| TRY IT |
Say how many lines in the entries below mention "punctured", with no other words.

☆ ☆ ☆ ☆

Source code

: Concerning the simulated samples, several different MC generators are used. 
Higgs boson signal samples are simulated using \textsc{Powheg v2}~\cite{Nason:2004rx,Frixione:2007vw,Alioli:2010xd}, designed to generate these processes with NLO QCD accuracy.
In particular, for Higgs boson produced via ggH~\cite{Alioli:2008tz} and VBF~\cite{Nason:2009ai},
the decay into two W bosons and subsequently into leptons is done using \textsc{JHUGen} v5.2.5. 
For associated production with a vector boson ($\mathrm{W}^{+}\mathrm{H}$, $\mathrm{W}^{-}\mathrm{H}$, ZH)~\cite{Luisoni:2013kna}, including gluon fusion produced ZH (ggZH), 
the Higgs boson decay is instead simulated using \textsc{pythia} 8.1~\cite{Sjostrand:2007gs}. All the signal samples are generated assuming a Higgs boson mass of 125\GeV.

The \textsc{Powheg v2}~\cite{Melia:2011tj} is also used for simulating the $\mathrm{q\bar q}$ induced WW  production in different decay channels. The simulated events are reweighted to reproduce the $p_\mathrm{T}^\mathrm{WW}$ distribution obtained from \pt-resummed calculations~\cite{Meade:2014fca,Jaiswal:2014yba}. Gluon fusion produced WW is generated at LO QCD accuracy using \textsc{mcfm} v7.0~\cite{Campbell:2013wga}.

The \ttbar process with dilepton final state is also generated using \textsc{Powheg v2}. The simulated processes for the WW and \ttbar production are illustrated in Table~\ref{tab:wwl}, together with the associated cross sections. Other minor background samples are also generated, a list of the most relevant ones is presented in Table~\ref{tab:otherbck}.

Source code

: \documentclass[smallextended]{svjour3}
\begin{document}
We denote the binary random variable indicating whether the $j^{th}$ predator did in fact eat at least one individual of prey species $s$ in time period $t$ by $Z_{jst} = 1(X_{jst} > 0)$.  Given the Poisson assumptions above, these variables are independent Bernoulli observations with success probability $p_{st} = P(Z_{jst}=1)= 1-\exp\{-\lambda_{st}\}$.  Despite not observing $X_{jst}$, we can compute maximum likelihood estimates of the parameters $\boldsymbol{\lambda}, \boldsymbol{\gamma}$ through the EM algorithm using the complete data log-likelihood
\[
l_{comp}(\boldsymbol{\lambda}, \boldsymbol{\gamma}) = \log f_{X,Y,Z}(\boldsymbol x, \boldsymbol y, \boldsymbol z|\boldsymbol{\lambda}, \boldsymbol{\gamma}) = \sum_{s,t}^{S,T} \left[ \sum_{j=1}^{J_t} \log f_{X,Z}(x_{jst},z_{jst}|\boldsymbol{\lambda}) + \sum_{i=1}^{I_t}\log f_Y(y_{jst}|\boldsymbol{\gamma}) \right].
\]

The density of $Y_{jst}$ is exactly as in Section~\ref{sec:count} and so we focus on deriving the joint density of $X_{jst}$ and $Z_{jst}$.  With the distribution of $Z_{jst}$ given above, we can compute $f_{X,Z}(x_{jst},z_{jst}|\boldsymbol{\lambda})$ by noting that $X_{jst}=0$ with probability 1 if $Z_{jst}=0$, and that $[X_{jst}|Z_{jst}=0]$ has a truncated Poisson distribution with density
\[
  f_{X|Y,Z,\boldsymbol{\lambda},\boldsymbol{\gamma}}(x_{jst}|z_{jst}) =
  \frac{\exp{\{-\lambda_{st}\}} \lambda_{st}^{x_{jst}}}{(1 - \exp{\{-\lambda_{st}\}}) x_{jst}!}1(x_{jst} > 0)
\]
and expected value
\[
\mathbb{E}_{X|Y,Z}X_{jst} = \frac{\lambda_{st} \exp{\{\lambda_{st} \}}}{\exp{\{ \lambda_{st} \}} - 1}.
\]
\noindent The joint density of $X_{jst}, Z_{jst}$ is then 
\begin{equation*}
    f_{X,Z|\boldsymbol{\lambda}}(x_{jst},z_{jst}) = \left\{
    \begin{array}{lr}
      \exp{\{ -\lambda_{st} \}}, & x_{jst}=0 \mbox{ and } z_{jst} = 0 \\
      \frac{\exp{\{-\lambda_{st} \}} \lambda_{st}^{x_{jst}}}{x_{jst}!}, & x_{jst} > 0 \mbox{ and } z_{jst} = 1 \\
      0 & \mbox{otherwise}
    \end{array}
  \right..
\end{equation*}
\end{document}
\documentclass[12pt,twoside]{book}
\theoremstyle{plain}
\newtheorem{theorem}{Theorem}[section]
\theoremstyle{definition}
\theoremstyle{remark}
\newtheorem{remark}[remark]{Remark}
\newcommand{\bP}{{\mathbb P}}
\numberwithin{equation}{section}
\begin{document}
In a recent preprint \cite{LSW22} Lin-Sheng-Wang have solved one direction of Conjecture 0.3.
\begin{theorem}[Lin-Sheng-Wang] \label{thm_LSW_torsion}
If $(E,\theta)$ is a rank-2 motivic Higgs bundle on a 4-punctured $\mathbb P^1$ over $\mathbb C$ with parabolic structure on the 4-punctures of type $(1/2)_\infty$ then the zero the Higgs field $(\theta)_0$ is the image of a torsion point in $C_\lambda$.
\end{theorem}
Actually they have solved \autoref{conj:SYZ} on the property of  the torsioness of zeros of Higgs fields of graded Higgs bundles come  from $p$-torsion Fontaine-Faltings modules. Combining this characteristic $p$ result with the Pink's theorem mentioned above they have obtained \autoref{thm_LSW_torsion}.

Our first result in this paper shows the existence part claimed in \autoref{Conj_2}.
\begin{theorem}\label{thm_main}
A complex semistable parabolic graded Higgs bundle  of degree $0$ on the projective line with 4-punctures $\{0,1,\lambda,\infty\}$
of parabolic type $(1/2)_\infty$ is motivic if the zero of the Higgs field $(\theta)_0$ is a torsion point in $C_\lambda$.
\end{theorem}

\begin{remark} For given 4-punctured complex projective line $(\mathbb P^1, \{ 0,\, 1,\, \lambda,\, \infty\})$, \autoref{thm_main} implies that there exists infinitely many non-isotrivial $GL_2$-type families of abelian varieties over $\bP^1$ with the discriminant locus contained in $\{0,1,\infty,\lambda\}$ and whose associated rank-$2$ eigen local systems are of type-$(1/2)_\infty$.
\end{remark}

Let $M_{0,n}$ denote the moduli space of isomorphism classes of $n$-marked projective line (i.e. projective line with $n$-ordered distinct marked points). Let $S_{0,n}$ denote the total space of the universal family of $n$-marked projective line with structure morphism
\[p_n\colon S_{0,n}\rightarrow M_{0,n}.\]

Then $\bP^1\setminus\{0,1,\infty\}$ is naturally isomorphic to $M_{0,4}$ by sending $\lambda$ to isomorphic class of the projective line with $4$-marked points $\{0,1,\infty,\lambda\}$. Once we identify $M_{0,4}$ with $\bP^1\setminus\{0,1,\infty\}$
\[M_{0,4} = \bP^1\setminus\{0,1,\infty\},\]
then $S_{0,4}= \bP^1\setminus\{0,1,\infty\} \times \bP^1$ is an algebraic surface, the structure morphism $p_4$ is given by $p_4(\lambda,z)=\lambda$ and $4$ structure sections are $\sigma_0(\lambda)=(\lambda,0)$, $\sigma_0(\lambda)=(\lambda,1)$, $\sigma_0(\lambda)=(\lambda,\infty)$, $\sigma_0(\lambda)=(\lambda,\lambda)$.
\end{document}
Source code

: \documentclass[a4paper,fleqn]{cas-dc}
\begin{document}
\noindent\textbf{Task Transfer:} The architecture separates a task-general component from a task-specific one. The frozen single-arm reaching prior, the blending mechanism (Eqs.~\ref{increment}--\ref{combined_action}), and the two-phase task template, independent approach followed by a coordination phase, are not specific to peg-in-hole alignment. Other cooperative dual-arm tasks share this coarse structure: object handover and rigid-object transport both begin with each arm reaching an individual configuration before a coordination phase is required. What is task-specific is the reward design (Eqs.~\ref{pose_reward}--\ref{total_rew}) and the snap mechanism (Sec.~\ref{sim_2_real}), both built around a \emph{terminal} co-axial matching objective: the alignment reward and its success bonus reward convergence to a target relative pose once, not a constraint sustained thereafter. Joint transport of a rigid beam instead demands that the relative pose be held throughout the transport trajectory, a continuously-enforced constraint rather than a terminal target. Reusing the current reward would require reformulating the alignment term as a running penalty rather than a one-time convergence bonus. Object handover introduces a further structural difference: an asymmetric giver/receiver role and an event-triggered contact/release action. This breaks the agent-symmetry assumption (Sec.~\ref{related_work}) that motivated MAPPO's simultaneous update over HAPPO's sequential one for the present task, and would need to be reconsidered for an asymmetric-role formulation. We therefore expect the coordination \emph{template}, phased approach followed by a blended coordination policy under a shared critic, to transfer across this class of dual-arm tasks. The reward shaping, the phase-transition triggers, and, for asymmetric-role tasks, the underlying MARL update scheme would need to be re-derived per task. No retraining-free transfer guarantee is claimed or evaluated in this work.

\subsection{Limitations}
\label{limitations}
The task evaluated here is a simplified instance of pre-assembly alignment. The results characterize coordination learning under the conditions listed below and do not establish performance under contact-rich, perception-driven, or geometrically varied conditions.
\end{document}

☆ ☆ ☆ ☆

| ANSWER AREA |
2